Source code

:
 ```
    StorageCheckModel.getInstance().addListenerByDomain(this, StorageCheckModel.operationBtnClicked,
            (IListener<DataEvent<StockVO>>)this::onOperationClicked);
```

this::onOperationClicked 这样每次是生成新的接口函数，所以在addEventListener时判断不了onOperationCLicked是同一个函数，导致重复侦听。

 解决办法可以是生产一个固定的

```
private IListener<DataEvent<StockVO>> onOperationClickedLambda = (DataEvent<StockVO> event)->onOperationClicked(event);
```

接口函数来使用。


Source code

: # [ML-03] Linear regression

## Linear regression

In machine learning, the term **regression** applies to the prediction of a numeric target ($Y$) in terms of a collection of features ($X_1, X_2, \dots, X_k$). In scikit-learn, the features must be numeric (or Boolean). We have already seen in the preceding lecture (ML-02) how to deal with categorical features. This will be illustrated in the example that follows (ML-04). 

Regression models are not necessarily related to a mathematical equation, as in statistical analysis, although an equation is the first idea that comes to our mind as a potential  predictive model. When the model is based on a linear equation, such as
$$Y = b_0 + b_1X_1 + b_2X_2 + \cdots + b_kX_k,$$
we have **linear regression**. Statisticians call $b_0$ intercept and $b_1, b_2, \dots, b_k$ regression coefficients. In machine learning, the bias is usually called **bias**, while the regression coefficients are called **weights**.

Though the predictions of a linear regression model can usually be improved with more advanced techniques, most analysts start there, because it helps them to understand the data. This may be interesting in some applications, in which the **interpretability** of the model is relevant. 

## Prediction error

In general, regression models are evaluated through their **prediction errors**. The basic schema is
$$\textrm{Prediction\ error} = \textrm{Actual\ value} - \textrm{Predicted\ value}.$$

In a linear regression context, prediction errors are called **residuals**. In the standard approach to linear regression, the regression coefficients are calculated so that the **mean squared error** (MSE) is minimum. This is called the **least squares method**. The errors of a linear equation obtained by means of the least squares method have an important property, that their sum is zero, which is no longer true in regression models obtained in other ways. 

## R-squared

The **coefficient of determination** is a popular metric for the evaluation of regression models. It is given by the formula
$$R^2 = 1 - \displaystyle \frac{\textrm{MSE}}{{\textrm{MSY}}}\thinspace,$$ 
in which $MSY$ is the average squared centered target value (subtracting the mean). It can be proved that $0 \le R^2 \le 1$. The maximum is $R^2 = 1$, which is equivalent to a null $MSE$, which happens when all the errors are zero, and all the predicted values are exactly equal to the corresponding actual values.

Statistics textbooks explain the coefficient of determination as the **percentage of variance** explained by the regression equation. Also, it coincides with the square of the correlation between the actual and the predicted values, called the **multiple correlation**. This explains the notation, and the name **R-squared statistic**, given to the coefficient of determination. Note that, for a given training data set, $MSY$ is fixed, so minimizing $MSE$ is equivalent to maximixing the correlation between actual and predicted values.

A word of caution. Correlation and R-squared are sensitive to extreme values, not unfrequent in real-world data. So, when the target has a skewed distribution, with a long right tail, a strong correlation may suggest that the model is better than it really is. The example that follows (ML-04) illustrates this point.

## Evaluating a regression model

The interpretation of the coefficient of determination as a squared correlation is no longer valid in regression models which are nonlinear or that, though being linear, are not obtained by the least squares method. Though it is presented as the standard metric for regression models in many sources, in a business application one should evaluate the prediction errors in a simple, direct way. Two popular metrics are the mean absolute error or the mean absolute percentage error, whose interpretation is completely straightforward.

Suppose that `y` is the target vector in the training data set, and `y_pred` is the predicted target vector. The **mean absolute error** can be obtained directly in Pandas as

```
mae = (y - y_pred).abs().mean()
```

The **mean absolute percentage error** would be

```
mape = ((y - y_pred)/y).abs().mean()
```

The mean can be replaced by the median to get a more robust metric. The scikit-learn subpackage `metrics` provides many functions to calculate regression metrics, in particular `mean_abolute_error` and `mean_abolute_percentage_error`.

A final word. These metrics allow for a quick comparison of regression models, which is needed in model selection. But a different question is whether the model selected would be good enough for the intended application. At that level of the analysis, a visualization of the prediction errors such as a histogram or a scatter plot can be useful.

• [Problem to work on] From the listing above, output exactly the run of lines that starts with the line containing "解决办法可以是生产一个固定的" and ends with the line containing "## Linear regression".

• [Response area]
 解决办法可以是生产一个固定的

```
private IListener<DataEvent<StockVO>> onOperationClickedLambda = (DataEvent<StockVO> event)->onOperationClicked(event);
```

接口函数来使用。


Source code

: # [ML-03] Linear regression

## Linear regression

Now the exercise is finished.